**Your instructions:**
Write out, word for word, only the data from its first line to the line containing "The LED Matrix Photobooth".

================================

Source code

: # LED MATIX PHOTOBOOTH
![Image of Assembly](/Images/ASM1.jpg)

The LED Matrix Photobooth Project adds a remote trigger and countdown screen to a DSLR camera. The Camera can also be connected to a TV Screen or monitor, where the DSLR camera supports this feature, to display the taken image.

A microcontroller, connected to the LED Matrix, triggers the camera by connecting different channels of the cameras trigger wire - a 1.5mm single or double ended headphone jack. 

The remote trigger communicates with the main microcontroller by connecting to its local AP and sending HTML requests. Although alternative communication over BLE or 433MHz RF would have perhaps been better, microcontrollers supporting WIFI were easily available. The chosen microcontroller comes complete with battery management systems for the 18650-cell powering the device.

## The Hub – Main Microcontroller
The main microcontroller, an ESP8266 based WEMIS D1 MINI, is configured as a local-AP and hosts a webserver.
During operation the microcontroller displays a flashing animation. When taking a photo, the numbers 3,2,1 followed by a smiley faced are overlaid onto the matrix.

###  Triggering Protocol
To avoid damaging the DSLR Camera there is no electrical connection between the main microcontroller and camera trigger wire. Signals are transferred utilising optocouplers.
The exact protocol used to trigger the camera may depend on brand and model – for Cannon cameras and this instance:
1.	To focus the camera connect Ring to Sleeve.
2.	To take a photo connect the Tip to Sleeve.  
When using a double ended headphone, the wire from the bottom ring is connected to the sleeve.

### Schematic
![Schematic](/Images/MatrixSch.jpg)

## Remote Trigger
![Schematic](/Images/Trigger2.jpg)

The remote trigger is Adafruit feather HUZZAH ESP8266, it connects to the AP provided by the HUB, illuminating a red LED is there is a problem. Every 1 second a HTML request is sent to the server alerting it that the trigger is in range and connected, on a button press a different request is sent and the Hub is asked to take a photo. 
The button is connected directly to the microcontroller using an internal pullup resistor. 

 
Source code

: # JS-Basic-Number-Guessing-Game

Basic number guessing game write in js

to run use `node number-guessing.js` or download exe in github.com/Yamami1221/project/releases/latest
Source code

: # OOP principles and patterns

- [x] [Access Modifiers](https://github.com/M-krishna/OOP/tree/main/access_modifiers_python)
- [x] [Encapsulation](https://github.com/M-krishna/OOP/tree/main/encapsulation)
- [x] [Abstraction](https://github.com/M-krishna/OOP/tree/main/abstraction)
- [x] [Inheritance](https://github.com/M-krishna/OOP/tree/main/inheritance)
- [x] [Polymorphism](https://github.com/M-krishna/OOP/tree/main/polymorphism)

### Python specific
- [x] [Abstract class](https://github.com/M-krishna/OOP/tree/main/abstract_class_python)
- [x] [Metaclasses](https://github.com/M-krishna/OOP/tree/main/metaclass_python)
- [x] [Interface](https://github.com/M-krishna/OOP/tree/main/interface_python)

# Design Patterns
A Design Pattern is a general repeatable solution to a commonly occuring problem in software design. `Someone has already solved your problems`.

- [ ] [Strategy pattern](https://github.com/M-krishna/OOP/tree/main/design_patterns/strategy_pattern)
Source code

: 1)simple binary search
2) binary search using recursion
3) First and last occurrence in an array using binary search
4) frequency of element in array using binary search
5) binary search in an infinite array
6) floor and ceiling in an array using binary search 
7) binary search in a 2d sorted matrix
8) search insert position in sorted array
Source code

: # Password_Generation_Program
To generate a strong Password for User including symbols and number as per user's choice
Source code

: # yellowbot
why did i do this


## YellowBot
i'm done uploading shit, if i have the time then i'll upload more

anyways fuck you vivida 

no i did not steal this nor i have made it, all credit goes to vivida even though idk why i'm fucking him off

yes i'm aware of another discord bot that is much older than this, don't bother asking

================================

**Answer below:**
Source code

: # LED MATIX PHOTOBOOTH
![Image of Assembly](/Images/ASM1.jpg)

The LED Matrix Photobooth Project adds a remote trigger and countdown screen to a DSLR camera. The Camera can also be connected to a TV Screen or monitor, where the DSLR camera supports this feature, to display the taken image.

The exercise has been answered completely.